Saved entries
┄┄┄┄┄┄

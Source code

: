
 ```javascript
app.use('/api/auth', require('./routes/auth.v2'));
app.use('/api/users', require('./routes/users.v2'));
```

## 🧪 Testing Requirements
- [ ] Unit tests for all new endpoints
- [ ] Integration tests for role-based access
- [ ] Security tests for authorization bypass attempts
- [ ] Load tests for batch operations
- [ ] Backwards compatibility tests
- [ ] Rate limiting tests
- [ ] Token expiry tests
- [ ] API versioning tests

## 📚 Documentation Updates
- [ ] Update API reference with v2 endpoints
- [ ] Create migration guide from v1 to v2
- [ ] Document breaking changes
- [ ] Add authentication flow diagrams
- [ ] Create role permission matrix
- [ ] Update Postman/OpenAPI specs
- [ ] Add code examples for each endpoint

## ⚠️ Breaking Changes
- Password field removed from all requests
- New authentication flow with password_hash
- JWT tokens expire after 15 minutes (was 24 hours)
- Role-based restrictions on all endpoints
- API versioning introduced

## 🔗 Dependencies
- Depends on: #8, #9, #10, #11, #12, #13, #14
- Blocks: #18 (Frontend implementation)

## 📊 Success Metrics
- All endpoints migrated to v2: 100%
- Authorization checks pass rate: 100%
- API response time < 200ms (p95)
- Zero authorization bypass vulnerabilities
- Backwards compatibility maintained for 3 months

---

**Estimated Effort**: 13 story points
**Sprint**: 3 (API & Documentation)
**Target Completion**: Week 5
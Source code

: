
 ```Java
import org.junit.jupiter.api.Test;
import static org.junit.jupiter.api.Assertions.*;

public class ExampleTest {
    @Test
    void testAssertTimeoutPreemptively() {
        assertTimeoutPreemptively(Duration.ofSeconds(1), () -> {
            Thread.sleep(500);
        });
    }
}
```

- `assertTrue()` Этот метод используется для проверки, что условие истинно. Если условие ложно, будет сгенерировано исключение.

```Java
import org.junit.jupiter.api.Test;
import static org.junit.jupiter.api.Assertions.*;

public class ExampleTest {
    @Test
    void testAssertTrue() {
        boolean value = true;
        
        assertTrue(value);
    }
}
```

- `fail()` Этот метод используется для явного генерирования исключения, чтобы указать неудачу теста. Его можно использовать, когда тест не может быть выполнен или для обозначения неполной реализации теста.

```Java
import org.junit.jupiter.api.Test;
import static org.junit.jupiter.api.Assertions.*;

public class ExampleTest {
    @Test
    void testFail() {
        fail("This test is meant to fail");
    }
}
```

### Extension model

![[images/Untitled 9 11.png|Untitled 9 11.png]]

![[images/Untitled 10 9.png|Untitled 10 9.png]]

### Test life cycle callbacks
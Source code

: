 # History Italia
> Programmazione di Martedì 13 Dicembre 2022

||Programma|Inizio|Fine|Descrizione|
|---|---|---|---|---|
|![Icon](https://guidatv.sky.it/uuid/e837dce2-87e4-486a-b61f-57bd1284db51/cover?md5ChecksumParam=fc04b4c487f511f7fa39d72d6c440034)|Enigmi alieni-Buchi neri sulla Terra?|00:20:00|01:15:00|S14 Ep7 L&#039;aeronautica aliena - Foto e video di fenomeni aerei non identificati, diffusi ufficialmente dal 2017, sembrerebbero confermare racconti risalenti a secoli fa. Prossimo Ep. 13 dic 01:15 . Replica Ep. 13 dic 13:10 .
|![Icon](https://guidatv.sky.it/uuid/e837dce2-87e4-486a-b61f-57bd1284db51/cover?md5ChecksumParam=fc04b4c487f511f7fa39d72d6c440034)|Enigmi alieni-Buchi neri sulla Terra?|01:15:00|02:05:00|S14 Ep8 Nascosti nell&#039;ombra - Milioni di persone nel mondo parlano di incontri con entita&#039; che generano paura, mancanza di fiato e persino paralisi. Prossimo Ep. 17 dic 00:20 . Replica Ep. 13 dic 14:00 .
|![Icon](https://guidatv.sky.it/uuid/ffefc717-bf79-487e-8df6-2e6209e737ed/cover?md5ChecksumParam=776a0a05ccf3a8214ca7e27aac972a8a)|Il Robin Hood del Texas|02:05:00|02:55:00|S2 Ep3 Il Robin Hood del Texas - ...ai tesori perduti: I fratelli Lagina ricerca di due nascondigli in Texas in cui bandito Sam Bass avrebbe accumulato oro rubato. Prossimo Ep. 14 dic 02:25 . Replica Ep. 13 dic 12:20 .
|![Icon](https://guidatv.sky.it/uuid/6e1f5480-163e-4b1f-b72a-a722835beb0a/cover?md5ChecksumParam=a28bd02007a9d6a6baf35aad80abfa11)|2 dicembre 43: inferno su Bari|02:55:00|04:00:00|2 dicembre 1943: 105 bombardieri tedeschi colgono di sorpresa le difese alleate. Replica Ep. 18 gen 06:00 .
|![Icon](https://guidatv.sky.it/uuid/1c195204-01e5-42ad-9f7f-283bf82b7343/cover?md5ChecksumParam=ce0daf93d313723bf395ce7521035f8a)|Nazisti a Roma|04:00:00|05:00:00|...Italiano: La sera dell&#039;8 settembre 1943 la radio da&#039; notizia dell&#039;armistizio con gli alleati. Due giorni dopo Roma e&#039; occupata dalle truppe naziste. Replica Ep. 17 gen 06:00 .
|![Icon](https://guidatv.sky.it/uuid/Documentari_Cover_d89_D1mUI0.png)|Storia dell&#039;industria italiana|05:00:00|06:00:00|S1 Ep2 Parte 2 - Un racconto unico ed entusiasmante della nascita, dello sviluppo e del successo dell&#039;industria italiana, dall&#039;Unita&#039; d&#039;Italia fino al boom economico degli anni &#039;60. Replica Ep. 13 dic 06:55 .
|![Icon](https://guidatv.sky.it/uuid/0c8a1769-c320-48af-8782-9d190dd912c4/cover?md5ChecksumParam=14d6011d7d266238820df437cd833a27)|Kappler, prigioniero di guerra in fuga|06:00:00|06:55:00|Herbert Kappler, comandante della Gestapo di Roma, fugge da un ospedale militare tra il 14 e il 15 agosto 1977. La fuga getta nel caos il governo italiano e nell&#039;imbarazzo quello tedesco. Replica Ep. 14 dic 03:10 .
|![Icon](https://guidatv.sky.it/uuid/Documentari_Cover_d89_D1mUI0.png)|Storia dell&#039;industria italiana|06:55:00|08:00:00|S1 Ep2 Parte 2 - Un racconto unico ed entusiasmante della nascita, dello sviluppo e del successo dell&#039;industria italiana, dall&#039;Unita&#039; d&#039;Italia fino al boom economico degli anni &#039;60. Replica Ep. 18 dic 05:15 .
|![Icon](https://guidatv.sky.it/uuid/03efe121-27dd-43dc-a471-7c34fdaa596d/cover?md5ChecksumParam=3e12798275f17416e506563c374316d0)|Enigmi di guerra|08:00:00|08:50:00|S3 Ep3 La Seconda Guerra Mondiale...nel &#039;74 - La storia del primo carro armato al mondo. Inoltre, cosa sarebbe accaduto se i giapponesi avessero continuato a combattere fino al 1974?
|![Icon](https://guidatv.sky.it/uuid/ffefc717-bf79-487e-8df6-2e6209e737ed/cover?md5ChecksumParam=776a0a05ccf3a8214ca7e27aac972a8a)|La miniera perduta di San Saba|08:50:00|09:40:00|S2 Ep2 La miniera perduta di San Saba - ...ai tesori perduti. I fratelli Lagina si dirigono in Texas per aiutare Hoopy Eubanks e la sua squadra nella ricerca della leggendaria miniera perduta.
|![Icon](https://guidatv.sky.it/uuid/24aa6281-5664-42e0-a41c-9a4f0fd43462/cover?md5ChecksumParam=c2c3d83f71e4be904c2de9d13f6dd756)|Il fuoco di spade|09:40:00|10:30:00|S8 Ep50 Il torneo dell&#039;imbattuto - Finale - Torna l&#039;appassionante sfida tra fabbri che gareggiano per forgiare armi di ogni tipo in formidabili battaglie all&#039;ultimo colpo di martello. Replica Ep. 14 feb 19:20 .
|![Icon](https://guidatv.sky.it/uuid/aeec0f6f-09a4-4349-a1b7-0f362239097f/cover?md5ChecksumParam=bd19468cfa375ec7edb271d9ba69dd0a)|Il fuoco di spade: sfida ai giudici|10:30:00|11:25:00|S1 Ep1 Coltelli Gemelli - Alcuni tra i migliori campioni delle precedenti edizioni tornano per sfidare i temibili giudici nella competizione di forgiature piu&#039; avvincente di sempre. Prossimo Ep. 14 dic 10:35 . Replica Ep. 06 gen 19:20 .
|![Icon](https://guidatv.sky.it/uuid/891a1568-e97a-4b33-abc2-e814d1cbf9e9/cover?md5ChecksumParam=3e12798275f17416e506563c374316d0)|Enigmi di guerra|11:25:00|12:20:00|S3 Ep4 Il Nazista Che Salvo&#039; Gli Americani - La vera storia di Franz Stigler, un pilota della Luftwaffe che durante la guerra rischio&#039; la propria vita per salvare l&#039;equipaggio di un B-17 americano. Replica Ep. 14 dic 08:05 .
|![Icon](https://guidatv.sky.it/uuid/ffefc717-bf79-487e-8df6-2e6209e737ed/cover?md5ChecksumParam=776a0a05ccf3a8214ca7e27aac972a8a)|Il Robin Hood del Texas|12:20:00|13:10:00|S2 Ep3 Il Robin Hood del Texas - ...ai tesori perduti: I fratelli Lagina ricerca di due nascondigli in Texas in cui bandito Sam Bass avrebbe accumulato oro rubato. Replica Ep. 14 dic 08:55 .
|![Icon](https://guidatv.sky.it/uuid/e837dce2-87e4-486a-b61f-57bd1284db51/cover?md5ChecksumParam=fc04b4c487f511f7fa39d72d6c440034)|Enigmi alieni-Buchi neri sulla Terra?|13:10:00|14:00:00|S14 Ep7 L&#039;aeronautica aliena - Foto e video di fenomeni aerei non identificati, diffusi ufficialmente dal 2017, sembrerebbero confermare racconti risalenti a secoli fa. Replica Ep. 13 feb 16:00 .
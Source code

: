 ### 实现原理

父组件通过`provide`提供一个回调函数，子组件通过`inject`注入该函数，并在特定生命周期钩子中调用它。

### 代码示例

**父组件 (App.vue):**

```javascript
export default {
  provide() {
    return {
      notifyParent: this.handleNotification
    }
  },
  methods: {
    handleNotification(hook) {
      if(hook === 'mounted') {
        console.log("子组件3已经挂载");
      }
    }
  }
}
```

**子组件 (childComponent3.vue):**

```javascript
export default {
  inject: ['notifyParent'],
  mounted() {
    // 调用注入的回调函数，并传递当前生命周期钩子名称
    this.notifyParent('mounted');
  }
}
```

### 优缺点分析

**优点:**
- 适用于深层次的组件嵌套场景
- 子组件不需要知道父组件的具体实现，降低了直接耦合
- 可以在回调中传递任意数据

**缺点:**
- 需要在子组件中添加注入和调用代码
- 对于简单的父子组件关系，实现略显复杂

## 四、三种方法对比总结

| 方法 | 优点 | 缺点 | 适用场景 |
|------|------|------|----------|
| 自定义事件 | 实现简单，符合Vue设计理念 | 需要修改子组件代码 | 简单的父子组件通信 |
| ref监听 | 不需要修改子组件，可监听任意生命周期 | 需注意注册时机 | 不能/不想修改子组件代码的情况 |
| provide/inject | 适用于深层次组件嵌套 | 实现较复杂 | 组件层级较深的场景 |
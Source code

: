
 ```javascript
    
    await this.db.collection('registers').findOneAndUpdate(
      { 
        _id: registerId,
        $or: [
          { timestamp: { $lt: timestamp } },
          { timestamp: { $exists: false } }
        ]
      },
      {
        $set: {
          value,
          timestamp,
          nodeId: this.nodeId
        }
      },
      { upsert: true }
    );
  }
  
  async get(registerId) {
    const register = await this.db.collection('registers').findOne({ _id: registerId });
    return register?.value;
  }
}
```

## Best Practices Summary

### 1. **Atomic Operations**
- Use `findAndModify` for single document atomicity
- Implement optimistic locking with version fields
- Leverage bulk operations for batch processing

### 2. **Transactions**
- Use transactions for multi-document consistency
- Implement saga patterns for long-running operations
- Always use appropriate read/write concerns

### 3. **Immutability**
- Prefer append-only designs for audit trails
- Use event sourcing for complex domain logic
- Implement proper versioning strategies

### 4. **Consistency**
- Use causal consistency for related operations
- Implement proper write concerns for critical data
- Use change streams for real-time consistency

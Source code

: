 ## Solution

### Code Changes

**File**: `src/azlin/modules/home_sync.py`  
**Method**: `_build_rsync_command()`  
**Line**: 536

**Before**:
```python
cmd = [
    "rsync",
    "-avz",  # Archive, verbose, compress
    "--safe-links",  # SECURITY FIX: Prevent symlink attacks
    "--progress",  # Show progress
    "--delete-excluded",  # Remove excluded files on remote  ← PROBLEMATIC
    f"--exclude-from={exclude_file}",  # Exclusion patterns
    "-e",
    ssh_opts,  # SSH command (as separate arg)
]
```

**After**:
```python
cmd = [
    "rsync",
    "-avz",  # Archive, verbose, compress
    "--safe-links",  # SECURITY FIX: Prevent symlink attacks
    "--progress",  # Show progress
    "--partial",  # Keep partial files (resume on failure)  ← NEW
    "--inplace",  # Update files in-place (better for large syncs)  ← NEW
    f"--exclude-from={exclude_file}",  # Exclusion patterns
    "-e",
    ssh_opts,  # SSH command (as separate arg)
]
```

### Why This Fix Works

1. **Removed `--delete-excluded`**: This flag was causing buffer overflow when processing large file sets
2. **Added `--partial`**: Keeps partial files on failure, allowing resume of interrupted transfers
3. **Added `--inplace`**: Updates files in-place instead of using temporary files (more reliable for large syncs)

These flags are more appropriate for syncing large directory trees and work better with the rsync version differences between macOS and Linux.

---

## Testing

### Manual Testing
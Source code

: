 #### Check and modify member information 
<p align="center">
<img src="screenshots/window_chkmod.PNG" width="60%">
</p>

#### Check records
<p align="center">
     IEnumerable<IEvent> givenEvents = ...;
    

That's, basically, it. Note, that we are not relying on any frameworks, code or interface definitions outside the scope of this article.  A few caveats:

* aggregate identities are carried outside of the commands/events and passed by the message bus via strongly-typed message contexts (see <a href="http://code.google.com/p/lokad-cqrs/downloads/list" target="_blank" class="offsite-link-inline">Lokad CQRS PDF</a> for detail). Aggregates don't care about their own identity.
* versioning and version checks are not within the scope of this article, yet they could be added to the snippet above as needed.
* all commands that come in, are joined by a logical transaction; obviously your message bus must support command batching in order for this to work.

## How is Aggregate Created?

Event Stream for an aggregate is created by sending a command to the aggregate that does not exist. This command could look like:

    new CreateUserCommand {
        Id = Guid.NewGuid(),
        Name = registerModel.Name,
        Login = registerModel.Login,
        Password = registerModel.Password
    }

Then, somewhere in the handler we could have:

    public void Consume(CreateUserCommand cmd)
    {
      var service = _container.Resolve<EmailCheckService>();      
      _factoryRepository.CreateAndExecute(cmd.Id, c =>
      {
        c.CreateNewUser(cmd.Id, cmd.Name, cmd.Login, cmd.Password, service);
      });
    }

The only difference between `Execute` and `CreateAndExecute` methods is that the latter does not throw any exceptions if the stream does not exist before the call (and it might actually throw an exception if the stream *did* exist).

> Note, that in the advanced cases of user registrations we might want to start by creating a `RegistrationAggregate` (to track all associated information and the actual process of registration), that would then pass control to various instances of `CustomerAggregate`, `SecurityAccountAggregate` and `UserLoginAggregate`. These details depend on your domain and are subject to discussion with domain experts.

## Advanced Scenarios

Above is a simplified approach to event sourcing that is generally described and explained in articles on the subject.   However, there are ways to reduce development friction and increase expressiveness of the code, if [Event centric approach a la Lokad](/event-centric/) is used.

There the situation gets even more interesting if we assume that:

┄┄┄┄┄┄

▸ **PROBLEM REQUIREMENTS**:
Working through the records above, copy each line in which "concerns" is found.

▸ **WRITTEN ANSWER**:
- Always use appropriate read/write concerns
- Implement proper write concerns for critical data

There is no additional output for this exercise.